Alles overwegende ben ik tot de slotsom gekomen dat de Garantieregeling VVK het beste
het doel dient dat in het regeerakkoord is benoemd, en in mijn toekomstvisie voor
Landbouw, Natuur en Voedsel beoogd wordt, namelijk voor overnemende en startende agrarische
ondernemers extra financiële ruimte creëren om op het moment van bedrijfsovername
te investeren in innovatie en duurzame bedrijfsverbetering. Het is een nieuw instrument
dat aanvullend is op bestaande regelingen, en waarmee ik een voorbeeld wil stellen
voor zowel ondernemers als financiers. Het verstrekken van risicokapitaal is in de
agrarische sector nog onbekend en komt daardoor nauwelijks voor. In de toekomst zal
het steeds belangrijker worden dat er nieuwe financieringsvormen komen.
Opleidings- en coachingstraject
Via het tweede spoor van het bedrijfsovernamefonds (opleiding & coaching) wordt het
agrarisch ondernemerschap versterkt met het oog op het verhogen van de winstgevendheid
en het rendement van agrarische bedrijven. Voor het opzetten van een opleidings- en
coachingstraject trek ik € 11 miljoen uit. In overleg met het NAJK zal een deel daarvan
gebruikt worden om de zogenaamde keukentafelgesprekken in familiale kring te faciliteren.

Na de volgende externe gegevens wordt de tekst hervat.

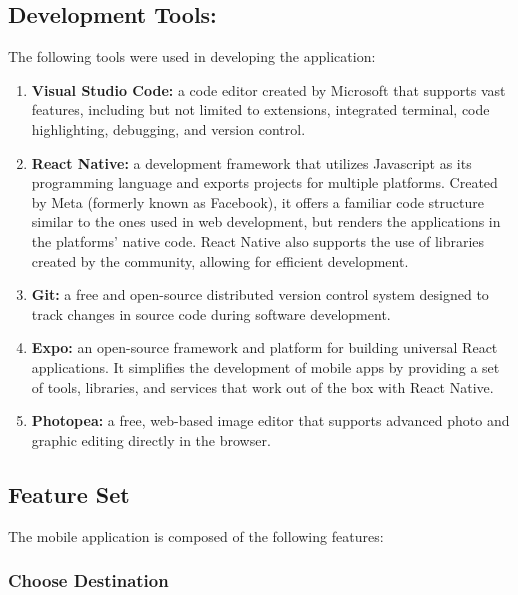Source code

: \documentclass[journal]{./IEEE/IEEEtran}
\begin{document}
\subsection{Development Tools:}
The following tools were used in developing the application:
\begin{enumerate}
   \item \textbf{Visual Studio Code:} a code editor created by Microsoft that supports vast features, including but not limited to extensions, integrated terminal, code highlighting, debugging, and version control.
   \item \textbf{React Native:} a development framework that utilizes Javascript as its programming language and exports projects for multiple platforms. Created by Meta (formerly known as Facebook), it offers a familiar code structure similar to the ones used in web development, but renders the applications in the platforms’ native code. React Native also supports the use of libraries created by the community, allowing for efficient development.
   \item \textbf{Git:} a free and open-source distributed version control system designed to track changes in source code during software development.
   \item \textbf{Expo:} an open-source framework and platform for building universal React applications. It simplifies the development of mobile apps by providing a set of tools, libraries, and services that work out of the box with React Native.
   \item \textbf{Photopea:} a free, web-based image editor that supports advanced photo and graphic editing directly in the browser.
   

 \end{enumerate}

\subsection{Feature Set}
The mobile application is composed of the following features:
\newline

\subsubsection{\textbf{Choose Destination}}
\end{document}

Dit moet bijdragen aan het versoepelen van het bedrijfsovernameproces, en daarmee
voorkomen dat het proces te laat wordt ingezet, onnodig lang voortsleept of zelfs
in zijn geheel niet doorgaat.
Het opleidingstraject richt zich op het versterken van het ondernemerschap van de
startende agrarische ondernemer, waarbij waar mogelijk aangesloten wordt bij bestaande
programma’s. Het is daarnaast belangrijk dat in een vroeg stadium ook in het onderwijs
(zowel middelbaar beroepsonderwijs als hoger beroepsonderwijs) aandacht is voor strategisch
ondernemerschap en het overnameproces. Dit zal ertoe bijdragen dat het continuïteitsperspectief
van bedrijven verbetert en het voor jonge agrarische ondernemers makkelijker wordt
om externe financiering aan te trekken. Dit traject moet dan ook als ondersteunend
aan de Garantieregeling VVK worden gezien en de effectiviteit daarvan versterken.
Er zal cursusmateriaal worden ontwikkeld om boeren meer financieel inzicht te geven,
maar ook inzicht in wat er komt kijken bij de overname van een gezinsbedrijf, zoals
de maatschapsakte, het overnameplan, financiering van de overname, bedrijfsontwikkeling,
de financiële positie van de ouders en opvolger na overname, marketing, kwaliteiten
van de ondernemer en communicatie. Ook hier zal waar mogelijk gebruik gemaakt worden
van bestaand materiaal. Er zal een landelijk netwerk van adviseurs worden gefaciliteerd
evenals kenniskringen om zoveel mogelijk jonge boeren te kunnen bereiken. De ontwikkelde
kennis uit de kenniskringen zal via het Groen Kennisnet (www.groenkennisnet.nl) beschikbaar worden gesteld.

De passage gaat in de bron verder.